Un elemento di grande modernità del testo è il concetto di privato trasformato in pubblico. Oggi i media in tempi rapidissimi informano tutto il mondo di vicende privatissime dei governanti, strumentalizzandole per fini politici o sensazionalistici. Sappiamo tutto della vita privata di Presidenti e capi di governo. Il concetto di “privato” vacilla e quasi non esiste più. Nella nostra realtà quotidiana viviamo ormai un’illusione di “privato”. Ogni nostro gesto, invece, è pubblico, registrato da mille telecamere, ripetuto e analizzato, ogni nostra conversazione ascoltata ed intercettata, sia da una televisione, da un organo di polizia o da un’amante gelosa. Ogni azione si trasforma inevitabilmente in atto pubblico e politico. La dimensione interiore emotiva viene praticamente cancellata dai ritmi della nostra vita quotidiana: siamo continuamente confusi e frastornati da mezzi di comunicazione invadenti e debordanti, “persuasori occulti” che promettono una vita migliore, luccicante, piena di soluzioni e nuovi Dei a cui votarci. E’ una realtà di telecamere, telefoni, televisioni e corpi in vetrina. E’ ciò che Umberto Galimberti definisce “la pornografia e la prostituzione del proprio intimo”.

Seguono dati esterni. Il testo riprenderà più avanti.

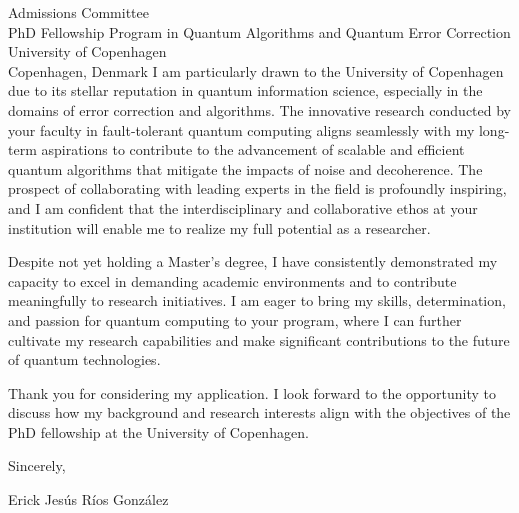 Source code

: \documentclass[a4paper,10pt]{letter}
\begin{document}
\begin{letter}{Admissions Committee\\
PhD Fellowship Program in Quantum Algorithms and Quantum Error Correction\\
University of Copenhagen\\
Copenhagen, Denmark}
I am particularly drawn to the University of Copenhagen due to its stellar reputation in quantum information science, especially in the domains of error correction and algorithms. The innovative research conducted by your faculty in fault-tolerant quantum computing aligns seamlessly with my long-term aspirations to contribute to the advancement of scalable and efficient quantum algorithms that mitigate the impacts of noise and decoherence. The prospect of collaborating with leading experts in the field is profoundly inspiring, and I am confident that the interdisciplinary and collaborative ethos at your institution will enable me to realize my full potential as a researcher.

Despite not yet holding a Master's degree, I have consistently demonstrated my capacity to excel in demanding academic environments and to contribute meaningfully to research initiatives. I am eager to bring my skills, determination, and passion for quantum computing to your program, where I can further cultivate my research capabilities and make significant contributions to the future of quantum technologies.

Thank you for considering my application. I look forward to the opportunity to discuss how my background and research interests align with the objectives of the PhD fellowship at the University of Copenhagen.

Sincerely,

\closing{Erick Jesús Ríos González}
\end{letter}
\end{document}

La vita intima di Othello viene sbattuta sulla pubblica piazza, diviene preda delle intromissioni indecenti da parte di estranei. Tutto comincia a falsarsi. Ciò che conta non è più la concretezza del rapporto tra i due protagonisti del rapporto d’amore, ma ciò che terze persone pensano e dicono su quel rapporto. Othello non è un “nero geloso”. E’ un essere tutto d’un pezzo, grande sia nel coraggio che nella fragilità. Sono la sua ingenuità e la sua fierezza a portarlo alla rovina e all’omicidio. Egli non è in grado di gestire la malvagità di Iago e le sue velenose intromissioni non perché sia un idiota o un credulone geloso, ma semplicemente perché non può concepire la malignità, non la considera possibile. La grande colpa di Othello non è la gelosia. E’ l’ingenuità.